If forced at knife point, Paige could cook from scratch. Baking bread in the old wood stove was even a challenge she enjoyed, but day by day she leaned more toward throwing Lean Cuisine in the microwave. Frozen meals did the job better, and cooking for one was beyond boring. More to the immediate point, there could not conceivably be mouth-watering exotic smells emanating from the kitchen, because she hadn’t
been
in the kitchen.

She found him standing over her wok, holding her fork, and her kitchen towel hanging from the belt loop on his jeans. Steam rose from the wok. Fragrant steam that smelled like something to die for.

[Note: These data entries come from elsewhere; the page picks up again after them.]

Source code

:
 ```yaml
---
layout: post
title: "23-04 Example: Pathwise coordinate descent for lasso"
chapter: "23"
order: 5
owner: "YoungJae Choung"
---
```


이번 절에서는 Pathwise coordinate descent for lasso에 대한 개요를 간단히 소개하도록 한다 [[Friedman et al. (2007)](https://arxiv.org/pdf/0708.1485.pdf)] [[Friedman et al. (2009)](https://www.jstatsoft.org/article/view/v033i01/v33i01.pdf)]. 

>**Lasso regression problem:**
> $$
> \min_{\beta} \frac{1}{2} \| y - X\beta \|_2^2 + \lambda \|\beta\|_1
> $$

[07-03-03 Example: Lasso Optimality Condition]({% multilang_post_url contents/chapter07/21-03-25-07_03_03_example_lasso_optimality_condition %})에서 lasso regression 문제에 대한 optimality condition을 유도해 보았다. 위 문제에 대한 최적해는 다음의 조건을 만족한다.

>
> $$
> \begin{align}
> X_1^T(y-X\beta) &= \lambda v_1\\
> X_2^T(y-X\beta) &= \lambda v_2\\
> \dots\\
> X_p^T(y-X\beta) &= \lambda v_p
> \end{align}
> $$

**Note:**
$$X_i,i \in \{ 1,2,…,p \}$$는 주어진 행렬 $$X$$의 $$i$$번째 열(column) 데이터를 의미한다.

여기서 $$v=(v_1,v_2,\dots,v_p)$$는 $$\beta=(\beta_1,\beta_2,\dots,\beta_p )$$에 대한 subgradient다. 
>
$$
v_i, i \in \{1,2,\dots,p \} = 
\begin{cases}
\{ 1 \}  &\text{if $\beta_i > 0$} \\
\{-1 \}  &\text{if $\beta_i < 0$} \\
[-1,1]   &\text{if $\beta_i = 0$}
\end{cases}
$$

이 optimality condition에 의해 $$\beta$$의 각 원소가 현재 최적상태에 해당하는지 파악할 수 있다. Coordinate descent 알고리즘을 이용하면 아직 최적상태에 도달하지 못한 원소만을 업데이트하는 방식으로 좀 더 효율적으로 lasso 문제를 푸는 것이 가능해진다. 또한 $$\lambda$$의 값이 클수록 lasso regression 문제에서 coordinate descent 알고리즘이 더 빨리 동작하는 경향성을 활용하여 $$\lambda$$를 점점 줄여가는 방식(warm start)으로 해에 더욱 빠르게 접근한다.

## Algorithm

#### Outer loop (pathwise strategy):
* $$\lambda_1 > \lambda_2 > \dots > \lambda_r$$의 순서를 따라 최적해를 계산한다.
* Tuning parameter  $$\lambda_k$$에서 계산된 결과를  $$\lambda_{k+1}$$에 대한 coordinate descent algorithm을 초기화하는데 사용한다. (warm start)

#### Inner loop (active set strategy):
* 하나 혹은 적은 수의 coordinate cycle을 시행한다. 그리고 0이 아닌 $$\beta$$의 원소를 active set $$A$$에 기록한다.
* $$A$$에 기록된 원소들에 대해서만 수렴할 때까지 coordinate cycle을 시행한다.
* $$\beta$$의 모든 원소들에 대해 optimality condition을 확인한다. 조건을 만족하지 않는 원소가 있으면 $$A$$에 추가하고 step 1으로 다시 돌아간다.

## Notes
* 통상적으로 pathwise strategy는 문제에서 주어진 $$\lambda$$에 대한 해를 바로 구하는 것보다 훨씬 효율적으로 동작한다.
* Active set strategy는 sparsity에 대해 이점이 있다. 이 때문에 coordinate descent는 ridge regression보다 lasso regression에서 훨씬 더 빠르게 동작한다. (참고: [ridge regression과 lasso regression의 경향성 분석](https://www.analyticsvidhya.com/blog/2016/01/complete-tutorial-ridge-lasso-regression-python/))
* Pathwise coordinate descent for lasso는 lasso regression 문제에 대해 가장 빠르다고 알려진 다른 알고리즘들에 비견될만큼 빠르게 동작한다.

She crossed her arms, tapped her foot and delivered a cough from the doorway.

His head pivoted around, shaggy eyebrows arched in surprise. “You should be working.”

“I was trying to,” she said dryly.

“Well, this is a little lunch. A thank-you for letting me shovel your walk. I figure you are busy, too busy to maybe cook, so busy maybe you forget to eat. And I have all this—”

“You have all this energy. Yes, you told me. Energy enough to burst.”

“I leave. Instantly. Soon as finished here.” He waved a hand to illustrate his luncheon menu, which rivaled something she’d be lucky to put together for her family for Christmas. “I wanted to make you borscht,
blinchikis,
maybe
vatrushkas.
Give you samples of some Russian food. But couldn’t find ingredients. Best I could do was Oriental. You probably hate Oriental, huh?”

“Oh, no, I’m crazy about Oriental food, but Stefan-”

“Great.”
He made an effusive gesture, shooing her out. “You go back to workroom. I’ll bring in. Quiet as rat. Not bother you.”

“Quiet as a mouse.” She automatically corrected him.

“That’s me,” he agreed.

For a man who made ardent, extravagant and passionate protests about not bothering her, Stefan had managed to embed himself into her life as tenaciously as a tick on a hound.

Four days later, he showed up at her workroom door, carrying a tray. Paige took one look at the lunch of shiitake mushrooms and shrimp, and thought this had gone too far. Way too far. She had no idea where he’d found the oyster sauce or fresh cilantro leaves—certainly not in her kitchen. Completely without permission, Stefan had stacked her wood and stocked her kitchen and done all kinds of nefarious other chores over the past few days.